Trying to get rid of the death penalty when it has such social support is like building sand castles to stop the rising tide. It’s a waste of effort. So how can those who want the death penalty be satisfied and those who oppose it, at least any who feel that way for the reasons I do, also have some satisfaction?
I would propose that when a person is convicted of a crime that would legally qualify for the death penalty, that executing the person by any level of government be abandoned. In its place, the person’s life should be awarded to the victim, or to a survivor of the victim, or another aggrieved individual.
That person must then either personally execute the convict or remand him or her to the penal system to serve a sentence of life without the possibility of parole. Of course, the aggrieved person would have to do the deed in a manner that excludes torture.

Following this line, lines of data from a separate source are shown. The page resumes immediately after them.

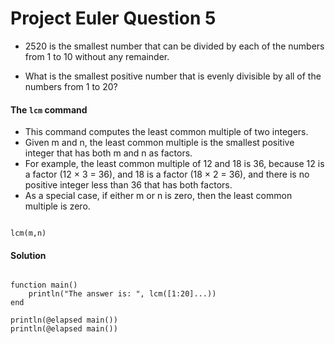 Project Euler Question 5
=============================
- 2520 is the smallest number that can be divided by each of the numbers from 1 to 10 without any remainder.

- What is the smallest positive number that is evenly divisible by all of the numbers from 1 to 20?

#### The `lcm` command
- This command computes the least common multiple of two integers.
- Given m and n, the least common multiple is the smallest positive integer that has both m and n as factors. 
- For example, the least common multiple of 12 and 18 is 36, because 12 is a factor (12 × 3 = 36), and 18 is a factor (18 × 2 = 36), and there is no positive integer less than 36 that has both factors. 
- As a special case, if either m or n is zero, then the least common multiple is zero. 
<pre><code>
lcm(m,n)
</code></pre>

#### Solution
<pre><code>
function main()
	println("The answer is: ", lcm([1:20]...))
end

println(@elapsed main())
println(@elapsed main())
</code></pre>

There would undoubtedly be other safeguards to work out, as well. 
Some would say that this proposal is barbaric. I might agree, but I find it less barbaric than state murder. Further, it satisfies certain other criteria, which make it superior to existing death penalty laws.
The responsibility for the death of the convicted criminal is totally that of the individual executioner; the rest of us are out of the loop.

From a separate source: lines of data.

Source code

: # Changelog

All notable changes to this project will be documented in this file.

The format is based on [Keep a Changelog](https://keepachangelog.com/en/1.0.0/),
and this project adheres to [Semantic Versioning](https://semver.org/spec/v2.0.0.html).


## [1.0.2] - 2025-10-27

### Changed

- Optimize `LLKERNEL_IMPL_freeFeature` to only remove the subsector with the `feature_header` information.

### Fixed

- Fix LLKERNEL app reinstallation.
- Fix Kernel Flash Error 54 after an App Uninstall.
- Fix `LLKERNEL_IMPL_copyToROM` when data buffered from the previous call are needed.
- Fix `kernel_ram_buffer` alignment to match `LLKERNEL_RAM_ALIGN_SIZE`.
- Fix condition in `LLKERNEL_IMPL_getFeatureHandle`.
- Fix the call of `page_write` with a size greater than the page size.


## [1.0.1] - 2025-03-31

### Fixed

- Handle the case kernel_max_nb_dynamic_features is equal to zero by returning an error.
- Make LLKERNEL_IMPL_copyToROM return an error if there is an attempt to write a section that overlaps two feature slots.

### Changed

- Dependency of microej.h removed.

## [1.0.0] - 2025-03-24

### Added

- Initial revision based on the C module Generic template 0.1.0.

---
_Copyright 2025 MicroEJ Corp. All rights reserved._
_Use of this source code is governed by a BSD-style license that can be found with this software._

The actual execution involves a true moral choice on the part of the executioner. Some secret, sterile governmental process, by people hidden from the light, would not do it. The person either would or would not do it and would have to live with the consequences.

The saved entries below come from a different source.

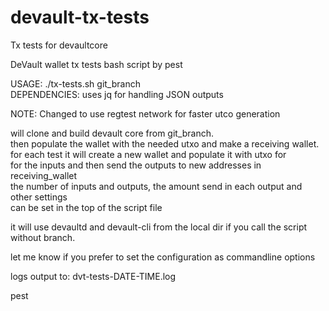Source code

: # devault-tx-tests
Tx tests for devaultcore

DeVault wallet tx tests bash script by pest   

USAGE: ./tx-tests.sh git_branch    
DEPENDENCIES: uses jq for handling JSON outputs

NOTE: Changed to use regtest network for faster utco generation   

will clone and build devault core from git_branch.   
then populate the wallet with the needed utxo and make a receiving wallet.   
for each test it will create a new wallet and populate it with utxo for   
for the inputs and then send the outputs to new addresses in receiving_wallet   
the number of inputs and outputs, the amount send in each output and other settings   
can be set in the top of the script file   

it will use devaultd and devault-cli from the local dir if you call the script without branch.   

 let me know if you prefer to set the configuration as commandline options   

 logs output to: dvt-tests-DATE-TIME.log   

 pest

Even if this kind of justice is barbaric, it would be no less barbaric than what we have now, and at least it would be a real, human kind of justice.
Today, there is little justice for victims and the survivors of victims; everything is out of their hands. Nothing, outside of perhaps a rare little bit of monetary compensation, is ever done for them. In the area of justice, as well as other areas of life and government, it is all done in the name of society. This must change, and my proposal is one small step in that direction. It is putting an element of humanity and control back into the hands of the citizens, where the moral choices of the individual can matter, even if that moral choice is for revenge.
The punishment for premeditated (first-degree) murder should be life in prison without possibility of parole. Murderers should do productive work in prison in order to pay for their room and board and to make financial restitution to the families of their victims. We should return to the notion of “life at hard labor.” It should not involve the cruelty of meaningless work– breaking big rocks into little rocks–but productive labor and an effort to make amends. Such an effort can restore to a family at least some of the financial support it lost when a parent was murdered. In the case of a murdered child, it might enable the family to establish a scholarship fund or other memorial so the child will not be forgotten.
We should also have longer prison sentences for second-degree murder and manslaughter, including “crimes of passion.” A light sentence almost suggests contempt for the victim. It is as though the murderer forgot to pay his hunting license fee and is allowed to pay it after the fact. Some say that people involved in crimes of passion are unlikely to kill again. Yet if they become jealous in another romance or marriage, what will discourage them from killing again? A minor penalty is an invitation to repeat the crime.